Ganapathy’s first skydive leads to over 3000 jumps

Ganapathy and his team skydiving over The Palm in Dubai – Photo provided by Hari Ganapathy

“There’s the initial “rush” you get as you exit the plane, the freedom of getting out and flying, and the escape from everything else for about a minute as there’s nothing else you’re thinking about other than flying and opening your parachute,” Hari Ganapathy explained about the feeling he gets when he jumps out of the airplanes.

Ganapathy is a skydiver and has been jumping out of planes for about 18 years now.

Ganapathy worked his first year as a tandem instructor at Parachute Montreal during the 2020 season – Photo by Kassia Skorzewska

From his very first jump in South Africa back in 2003, Ganapathy has been hooked to the sport.

“I was in South Africa for a project for four months; did my first jump on my second weekend there and then skydived for the next 14 weekends straight,” Ganapathy said

Ganapathy flying in a wind tunnel with the British skydiving team – Photo provided by Hari Ganapathy

As Ganapathy’s addiction to skydiving increased, the hobby slowly started to become his “side” career.
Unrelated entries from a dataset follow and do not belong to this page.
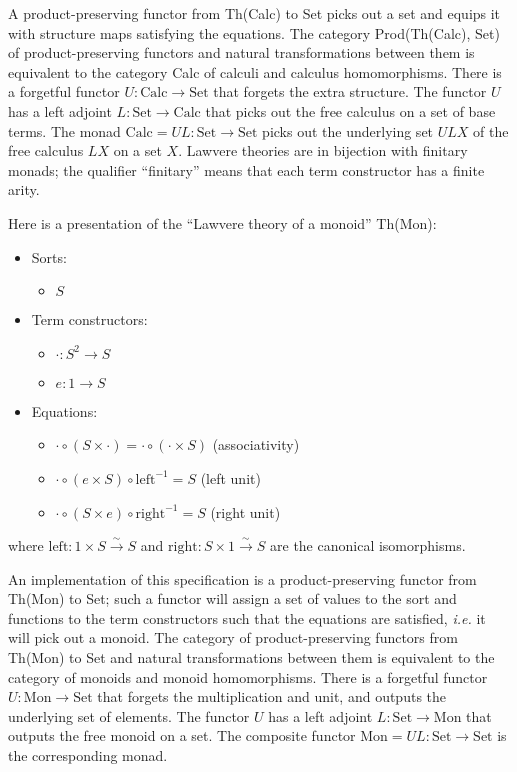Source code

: \documentclass{llncs}
\newcommand{\maps}{\colon}
\newcommand{\Set}{\mathrm{Set}}
\newcommand{\Calc}{\mathrm{Calc}}
\newcommand{\Mon}{\mathrm{Mon}}
\newcommand{\leftu}{\mathrm{left}}
\newcommand{\rightu}{\mathrm{right}}
\begin{document}
A product-preserving functor from Th(Calc) to Set picks out a set and equips it with structure maps satisfying the equations.  The category Prod(Th(Calc), Set) of product-preserving functors and natural transformations between them is equivalent to the category Calc of calculi and calculus homomorphisms.  There is a forgetful functor ${U\maps \Calc \to \Set}$ that forgets the extra structure.  The functor $U$ has a left adjoint ${L\maps \Set \to \Calc}$ that picks out the free calculus on a set of base terms.  The monad $\Calc = UL\maps \Set \to \Set$ picks out the underlying set $ULX$ of the free calculus $LX$ on a set $X$.  Lawvere theories are in bijection with finitary monads; the qualifier ``finitary'' means that each term constructor has a finite arity.

Here is a presentation of the ``Lawvere theory of a monoid'' Th(Mon):\\
\begin{center}
  \begin{itemize}
    \item Sorts:
    \begin{itemize}
      \item $S$
    \end{itemize}
    \item Term constructors:
    \begin{itemize}
      \item $\cdot\maps S^2 \to S$
      \item $e\maps 1 \to S$
    \end{itemize}
    \item Equations:
    \begin{itemize}
      \item $\cdot \circ (S \times \cdot) = \cdot \circ (\cdot \times S)$ (associativity)
      \item $\cdot \circ (e \times S) \circ \leftu^{-1} = S$ (left unit)
      \item $\cdot \circ (S \times e) \circ \rightu^{-1} = S$ (right unit)        
    \end{itemize}
  \end{itemize}
\end{center}
where ${\leftu\maps 1 \times S \stackrel{\sim}{\to} S}$ and ${\rightu\maps S \times 1 \stackrel{\sim}{\to} S}$ are the canonical isomorphisms.

An implementation of this specification is a product-preserving functor from Th(Mon) to Set; such a functor will assign a set of values to the sort and functions to the term constructors such that the equations are satisfied, {\em i.e.} it will pick out a monoid.  The category of product-preserving functors from Th(Mon) to Set and natural transformations between them is equivalent to the category of monoids and monoid homomorphisms.  There is a forgetful functor $U\maps \Mon \to \Set$ that forgets the multiplication and unit, and outputs the underlying set of elements.  The functor $U$ has a left adjoint $L\maps \Set \to \Mon$ that outputs the free monoid on a set.  The composite functor $\Mon = UL\maps \Set \to \Set$ is the corresponding monad.
\end{document}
In 2013, Ganapathy joined the British skydiving team.

A year prior, Ganapathy joined a formation skydiving team and when they placed in the top six at the national competition a few months later, his team was put into the pool of qualified teams to represent the United Kingdom.
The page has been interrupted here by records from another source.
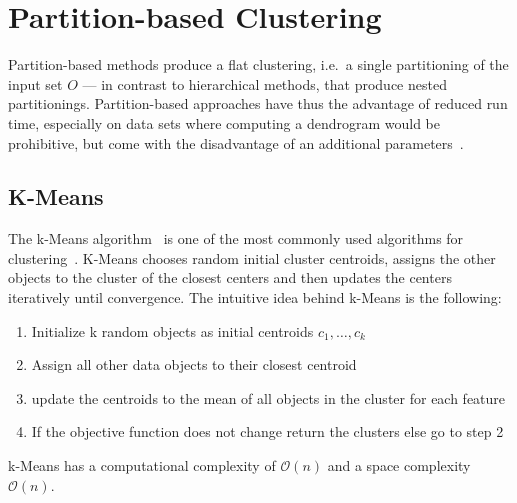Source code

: \section{Partition-based Clustering}\label{\positionnumber}
Partition-based methods produce a flat clustering, i.e.~a single partitioning of the input set $O$ --- in contrast to hierarchical methods, that produce nested partitionings. Partition-based approaches have thus the advantage of reduced run time, especially on data sets where computing a dendrogram would be prohibitive, but come with the disadvantage of an additional parameters~\cite{han2011data, THEODORIDIS2009701}.\\ 

\subsection{K-Means}\label{\positionnumber}
The k-Means algorithm~\cite{lloyd1982least, macqueen1967some} is one of the most commonly used algorithms for clustering~\cite{Jin2010}. K-Means chooses random initial cluster centroids, assigns the other objects to the cluster of the closest centers and then updates the centers iteratively until convergence. The intuitive idea behind k-Means is the following: 
\begin{enumerate}
    \item Initialize k random objects as initial centroids $c_1, \dots, c_k$
    \item Assign all other data objects to their closest centroid
    \item update the centroids to the mean of all objects in the cluster for each feature
    \item If the objective function does not change return the clusters else go to step 2
\end{enumerate}
k-Means has a computational complexity of $\mathcal{O}(n)$ and a space complexity $\mathcal{O}(n)$. \\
Ganapathy and the British skydiving team in a wind tunnel – Photo provided by Hari Ganapathy

“As part of the team, continue to train with my teammates in jumping and wind tunnel flying, and follow a balanced nutrition and training regimen in order to stay competition and training fit,” Ganapathy explained what he did as part of Britain’s skydiving team.
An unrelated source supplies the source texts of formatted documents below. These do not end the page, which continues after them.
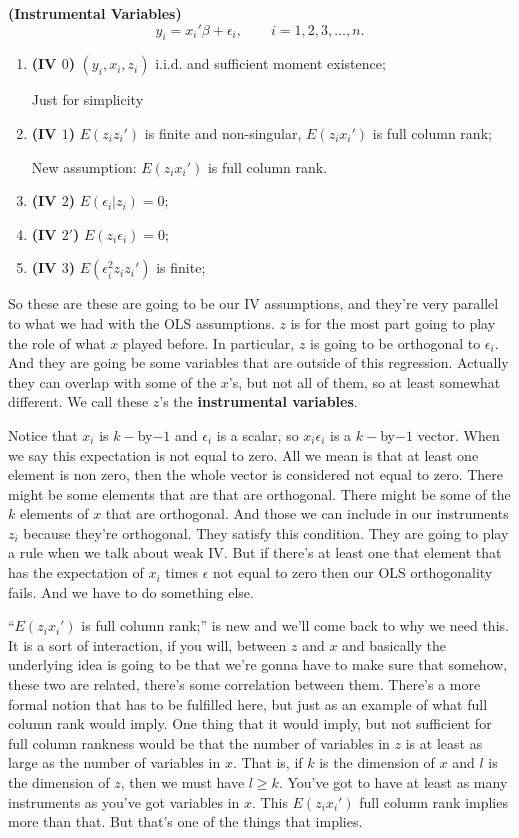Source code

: \documentclass[11pt,a4paper]{amsart}
\theoremstyle{plain}
\theoremstyle{definition}
\begin{document}
 		 \textbf{(Instrumental Variables)} 
 		 \[	y_{i} = x_{i}' \beta + \epsilon_{i}, \qquad i= 1,2,3, \dots, n.	\]
 		 \begin{enumerate}
 		 	\item \textbf{(IV $0$)} $(y_{i}, x_{i}, z_{i})$ i.i.d. and sufficient moment existence;\par 
 		 	Just for simplicity
 		 	\item \textbf{(IV $1$)} $E(z_{i}z_{i}')$ is finite and non-singular, $E(z_{i}x_{i}')$ is full column rank;\par 
 		 	New assumption: $E(z_{i}x_{i}')$ is full column rank.
 		 	\item \textbf{(IV $2$)} $E(\epsilon_{i} | z_{i}) = 0$;
 		 		\item \textbf{(IV $2'$)} $E( z_{i}\epsilon_{i}) = 0$;
 		 	\item \textbf{(IV $3$)} $E(\epsilon_{i}^{2}z_{i}z_{i}')$ is finite;
 		 \end{enumerate}
 	 So these are these are going to be our IV assumptions, and they're very parallel to what we had with the OLS assumptions. $z$ is for the most part going to play the role of what $x$ played before. In particular, $z$ is going to be orthogonal to $\epsilon_{i}$. And they are going be some variables that are outside of this regression. Actually they can overlap with some of the $x$'s, but not all of them, so at least somewhat different. We call these $z$'s the \textbf{instrumental variables}.\par 
 	 Notice that $x_{i}$ is $k-$by$-1$ and $\epsilon_{i}$ is a scalar, so $x_{i}\epsilon_{i}$ is a  $k-$by$-1$ vector. When we say this expectation is not equal to zero. All we mean is that at least one element is non zero, then the whole vector is considered not equal to zero. There might be some elements that are that are orthogonal. There might be some of the $k$ elements of $x$ that are orthogonal. And those we can include in our instruments $z_{i}$ because they're orthogonal. They satisfy this condition. They are going to play a rule when we talk about weak IV. But if there's at least one that element that has the expectation of $x_{i}$ times $\epsilon$ not equal to zero then our OLS orthogonality fails. And we have to do something else. \par 
 	 ``$E(z_{i}x_{i}')$ is full column rank;'' is new and we'll come back to why we need this. It is a sort of interaction, if you will, between $z$ and $x$ and basically the underlying idea is going to be that we're gonna have to make sure that somehow, these two are related, there's some correlation between them. There's a more formal notion that has to be fulfilled here, but just as an example of what full column rank would imply. One thing that it would imply, but not sufficient for full column rankness would be that the number of variables in $z$ is at least as large as the number of variables in $x$. That is, if $k$ is the dimension of $x$ and $l$ is the dimension of $z$, then we must have $l \geq k$.  You've got to have at least as many instruments as you've got variables in $x$.  This $E(z_{i}x_{i}')$ full column rank implies more than that. But that's one of the things that implies. \par 
\end{document}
Back in August, Ganapathy was my tandem instructor at GO Skydive in Gatineau – Photo by Andrew Skorzewski

Since 2003, Ganapathy has jumped over 2500 times and done over 300 hours of wind tunnel flying.

“Wind tunnel flying allows you to experience freefall without having to jump from a plane. It has the advantage of being able to practice flying without the time limitations that a skydive would have,” Ganapathy explained.

“It’s an incredible tool for regular jumpers and flyers to practice and train,” Ganapathy said.

Ganapathy and the British Skydiving team – Photo provided by Hari Ganapathy

Currently, Ganapathy is a tandem instructor and formation skydiving coach at GO Skydive in Gatineau, Quebec.

As a formation skydiving coach, Ganapathy trains and coaches flyers that are looking to improve their individual flying skills, as well as teaching them to fly in different formations.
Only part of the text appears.